• _Exercise brief_: All that is wanted is the exact lines from the first line of the data below through the line with "0.4353 | 0.57 | Illegal |", both ends included, with pictures omitted.

• _Exercise materials_:
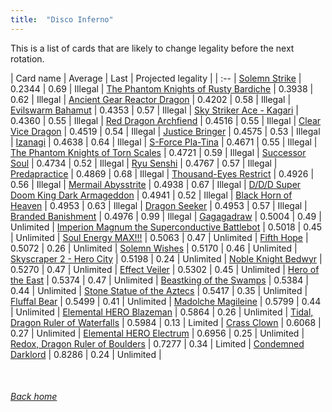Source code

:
 ```yaml
---
title:  "Disco Inferno"
---
```


This is a list of cards that are likely to change legality before the next rotation.

| Card name | Average | Last | Projected legality |
| :-- |
[Solemn Strike](https://db.ygoprodeck.com/card/?search=Solemn%20Strike) | 0.2344 | 0.69 | Illegal |
[The Phantom Knights of Rusty Bardiche](https://db.ygoprodeck.com/card/?search=The%20Phantom%20Knights%20of%20Rusty%20Bardiche) | 0.3938 | 0.62 | Illegal |
[Ancient Gear Reactor Dragon](https://db.ygoprodeck.com/card/?search=Ancient%20Gear%20Reactor%20Dragon) | 0.4202 | 0.58 | Illegal |
[Evilswarm Bahamut](https://db.ygoprodeck.com/card/?search=Evilswarm%20Bahamut) | 0.4353 | 0.57 | Illegal |
[Sky Striker Ace - Kagari](https://db.ygoprodeck.com/card/?search=Sky%20Striker%20Ace%20-%20Kagari) | 0.4360 | 0.55 | Illegal |
[Red Dragon Archfiend](https://db.ygoprodeck.com/card/?search=Red%20Dragon%20Archfiend) | 0.4516 | 0.55 | Illegal |
[Clear Vice Dragon](https://db.ygoprodeck.com/card/?search=Clear%20Vice%20Dragon) | 0.4519 | 0.54 | Illegal |
[Justice Bringer](https://db.ygoprodeck.com/card/?search=Justice%20Bringer) | 0.4575 | 0.53 | Illegal |
[Izanagi](https://db.ygoprodeck.com/card/?search=Izanagi) | 0.4638 | 0.64 | Illegal |
[S-Force Pla-Tina](https://db.ygoprodeck.com/card/?search=S-Force%20Pla-Tina) | 0.4671 | 0.55 | Illegal |
[The Phantom Knights of Torn Scales](https://db.ygoprodeck.com/card/?search=The%20Phantom%20Knights%20of%20Torn%20Scales) | 0.4721 | 0.59 | Illegal |
[Successor Soul](https://db.ygoprodeck.com/card/?search=Successor%20Soul) | 0.4734 | 0.52 | Illegal |
[Ryu Senshi](https://db.ygoprodeck.com/card/?search=Ryu%20Senshi) | 0.4767 | 0.57 | Illegal |
[Predapractice](https://db.ygoprodeck.com/card/?search=Predapractice) | 0.4869 | 0.68 | Illegal |
[Thousand-Eyes Restrict](https://db.ygoprodeck.com/card/?search=Thousand-Eyes%20Restrict) | 0.4926 | 0.56 | Illegal |
[Mermail Abysstrite](https://db.ygoprodeck.com/card/?search=Mermail%20Abysstrite) | 0.4938 | 0.67 | Illegal |
[D/D/D Super Doom King Dark Armageddon](https://db.ygoprodeck.com/card/?search=D/D/D%20Super%20Doom%20King%20Dark%20Armageddon) | 0.4941 | 0.52 | Illegal |
[Black Horn of Heaven](https://db.ygoprodeck.com/card/?search=Black%20Horn%20of%20Heaven) | 0.4953 | 0.63 | Illegal |
[Dragon Seeker](https://db.ygoprodeck.com/card/?search=Dragon%20Seeker) | 0.4953 | 0.57 | Illegal |
[Branded Banishment](https://db.ygoprodeck.com/card/?search=Branded%20Banishment) | 0.4976 | 0.99 | Illegal |
[Gagagadraw](https://db.ygoprodeck.com/card/?search=Gagagadraw) | 0.5004 | 0.49 | Unlimited |
[Imperion Magnum the Superconductive Battlebot](https://db.ygoprodeck.com/card/?search=Imperion%20Magnum%20the%20Superconductive%20Battlebot) | 0.5018 | 0.45 | Unlimited |
[Soul Energy MAX!!!](https://db.ygoprodeck.com/card/?search=Soul%20Energy%20MAX!!!) | 0.5063 | 0.47 | Unlimited |
[Fifth Hope](https://db.ygoprodeck.com/card/?search=Fifth%20Hope) | 0.5072 | 0.26 | Unlimited |
[Solemn Wishes](https://db.ygoprodeck.com/card/?search=Solemn%20Wishes) | 0.5170 | 0.46 | Unlimited |
[Skyscraper 2 - Hero City](https://db.ygoprodeck.com/card/?search=Skyscraper%202%20-%20Hero%20City) | 0.5198 | 0.24 | Unlimited |
[Noble Knight Bedwyr](https://db.ygoprodeck.com/card/?search=Noble%20Knight%20Bedwyr) | 0.5270 | 0.47 | Unlimited |
[Effect Veiler](https://db.ygoprodeck.com/card/?search=Effect%20Veiler) | 0.5302 | 0.45 | Unlimited |
[Hero of the East](https://db.ygoprodeck.com/card/?search=Hero%20of%20the%20East) | 0.5374 | 0.47 | Unlimited |
[Beastking of the Swamps](https://db.ygoprodeck.com/card/?search=Beastking%20of%20the%20Swamps) | 0.5384 | 0.44 | Unlimited |
[Stone Statue of the Aztecs](https://db.ygoprodeck.com/card/?search=Stone%20Statue%20of%20the%20Aztecs) | 0.5417 | 0.35 | Unlimited |
[Fluffal Bear](https://db.ygoprodeck.com/card/?search=Fluffal%20Bear) | 0.5499 | 0.41 | Unlimited |
[Madolche Magileine](https://db.ygoprodeck.com/card/?search=Madolche%20Magileine) | 0.5799 | 0.44 | Unlimited |
[Elemental HERO Blazeman](https://db.ygoprodeck.com/card/?search=Elemental%20HERO%20Blazeman) | 0.5864 | 0.26 | Unlimited |
[Tidal, Dragon Ruler of Waterfalls](https://db.ygoprodeck.com/card/?search=Tidal,%20Dragon%20Ruler%20of%20Waterfalls) | 0.5984 | 0.13 | Limited |
[Crass Clown](https://db.ygoprodeck.com/card/?search=Crass%20Clown) | 0.6068 | 0.27 | Unlimited |
[Elemental HERO Electrum](https://db.ygoprodeck.com/card/?search=Elemental%20HERO%20Electrum) | 0.6956 | 0.25 | Unlimited |
[Redox, Dragon Ruler of Boulders](https://db.ygoprodeck.com/card/?search=Redox,%20Dragon%20Ruler%20of%20Boulders) | 0.7277 | 0.34 | Limited |
[Condemned Darklord](https://db.ygoprodeck.com/card/?search=Condemned%20Darklord) | 0.8286 | 0.24 | Unlimited |

<br>

###### [Back home](index)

• _Response_:
Source code

:
 ```yaml
---
title:  "Disco Inferno"
---
```


This is a list of cards that are likely to change legality before the next rotation.

| Card name | Average | Last | Projected legality |
| :-- |
[Solemn Strike](https://db.ygoprodeck.com/card/?search=Solemn%20Strike) | 0.2344 | 0.69 | Illegal |
[The Phantom Knights of Rusty Bardiche](https://db.ygoprodeck.com/card/?search=The%20Phantom%20Knights%20of%20Rusty%20Bardiche) | 0.3938 | 0.62 | Illegal |
[Ancient Gear Reactor Dragon](https://db.ygoprodeck.com/card/?search=Ancient%20Gear%20Reactor%20Dragon) | 0.4202 | 0.58 | Illegal |
[Evilswarm Bahamut](https://db.ygoprodeck.com/card/?search=Evilswarm%20Bahamut) | 0.4353 | 0.57 | Illegal |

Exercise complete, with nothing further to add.